== Problem details ==
Your answer should reproduce every line of the material in which the word "bawełny" occurs.

== Provided data ==
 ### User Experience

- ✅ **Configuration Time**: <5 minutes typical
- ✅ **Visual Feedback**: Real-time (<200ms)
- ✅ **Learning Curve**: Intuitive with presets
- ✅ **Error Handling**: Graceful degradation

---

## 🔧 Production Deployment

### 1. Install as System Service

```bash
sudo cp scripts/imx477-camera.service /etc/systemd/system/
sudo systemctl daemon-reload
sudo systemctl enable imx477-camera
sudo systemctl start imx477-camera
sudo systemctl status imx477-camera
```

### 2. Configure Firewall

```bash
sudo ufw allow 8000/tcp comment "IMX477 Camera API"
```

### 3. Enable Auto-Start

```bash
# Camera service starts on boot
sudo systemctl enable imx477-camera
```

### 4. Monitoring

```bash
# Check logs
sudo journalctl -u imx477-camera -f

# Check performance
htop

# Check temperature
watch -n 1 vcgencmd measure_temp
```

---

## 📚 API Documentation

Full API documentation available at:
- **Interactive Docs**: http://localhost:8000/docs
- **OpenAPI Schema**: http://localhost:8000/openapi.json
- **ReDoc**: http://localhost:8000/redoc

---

--

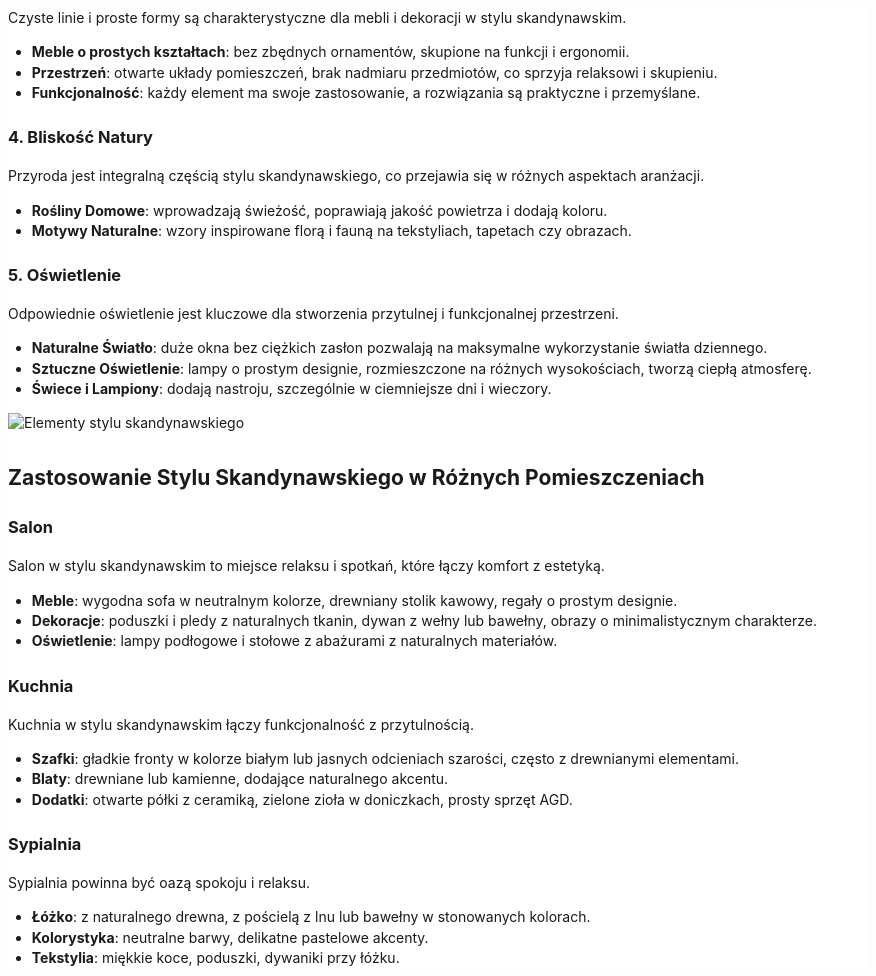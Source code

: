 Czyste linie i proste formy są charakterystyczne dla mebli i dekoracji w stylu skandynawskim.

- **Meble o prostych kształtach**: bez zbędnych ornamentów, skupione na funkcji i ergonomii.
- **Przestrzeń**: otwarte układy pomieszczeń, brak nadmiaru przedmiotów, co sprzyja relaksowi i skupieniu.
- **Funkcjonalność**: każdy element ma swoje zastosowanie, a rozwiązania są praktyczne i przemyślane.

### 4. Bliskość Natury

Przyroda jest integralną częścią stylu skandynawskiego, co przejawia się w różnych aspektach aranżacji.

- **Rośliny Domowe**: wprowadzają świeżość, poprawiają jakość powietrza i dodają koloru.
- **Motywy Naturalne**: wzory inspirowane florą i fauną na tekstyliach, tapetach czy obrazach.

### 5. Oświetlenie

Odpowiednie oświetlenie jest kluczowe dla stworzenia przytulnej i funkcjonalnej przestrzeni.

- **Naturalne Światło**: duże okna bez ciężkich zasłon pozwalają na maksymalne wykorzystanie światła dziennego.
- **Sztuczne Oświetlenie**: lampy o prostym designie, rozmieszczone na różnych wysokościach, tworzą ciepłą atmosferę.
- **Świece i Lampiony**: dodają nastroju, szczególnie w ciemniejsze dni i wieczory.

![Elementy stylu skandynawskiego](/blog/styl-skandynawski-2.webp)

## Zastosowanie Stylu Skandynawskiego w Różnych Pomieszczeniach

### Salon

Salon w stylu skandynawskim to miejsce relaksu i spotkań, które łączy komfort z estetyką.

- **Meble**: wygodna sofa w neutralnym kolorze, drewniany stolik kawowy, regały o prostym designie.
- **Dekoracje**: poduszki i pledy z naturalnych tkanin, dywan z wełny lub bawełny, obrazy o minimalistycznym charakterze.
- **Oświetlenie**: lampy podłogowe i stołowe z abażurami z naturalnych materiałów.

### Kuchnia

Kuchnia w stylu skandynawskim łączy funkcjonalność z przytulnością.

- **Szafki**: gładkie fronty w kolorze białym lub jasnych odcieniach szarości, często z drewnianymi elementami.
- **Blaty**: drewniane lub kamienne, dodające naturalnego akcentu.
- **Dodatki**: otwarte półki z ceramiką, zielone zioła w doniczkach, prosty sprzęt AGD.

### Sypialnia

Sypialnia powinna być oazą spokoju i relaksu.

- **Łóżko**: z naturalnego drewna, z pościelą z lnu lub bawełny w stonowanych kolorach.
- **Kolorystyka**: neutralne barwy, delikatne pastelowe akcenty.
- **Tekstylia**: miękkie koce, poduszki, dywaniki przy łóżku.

...

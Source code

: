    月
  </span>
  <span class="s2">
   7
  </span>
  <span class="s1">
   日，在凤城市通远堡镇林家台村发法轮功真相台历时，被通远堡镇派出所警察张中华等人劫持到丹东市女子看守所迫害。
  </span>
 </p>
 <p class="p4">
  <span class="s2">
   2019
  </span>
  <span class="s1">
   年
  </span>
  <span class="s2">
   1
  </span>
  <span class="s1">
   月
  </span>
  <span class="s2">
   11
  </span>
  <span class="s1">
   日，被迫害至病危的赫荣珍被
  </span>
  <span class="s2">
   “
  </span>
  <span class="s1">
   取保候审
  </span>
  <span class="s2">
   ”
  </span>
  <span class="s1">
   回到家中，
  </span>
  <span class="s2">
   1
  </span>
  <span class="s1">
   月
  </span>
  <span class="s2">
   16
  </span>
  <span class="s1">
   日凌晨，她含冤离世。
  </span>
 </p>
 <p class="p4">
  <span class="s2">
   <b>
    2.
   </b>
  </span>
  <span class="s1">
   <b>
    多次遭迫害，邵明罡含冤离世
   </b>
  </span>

== Output of the exercise ==
- **Dekoracje**: poduszki i pledy z naturalnych tkanin, dywan z wełny lub bawełny, obrazy o minimalistycznym charakterze.
- **Łóżko**: z naturalnego drewna, z pościelą z lnu lub bawełny w stonowanych kolorach.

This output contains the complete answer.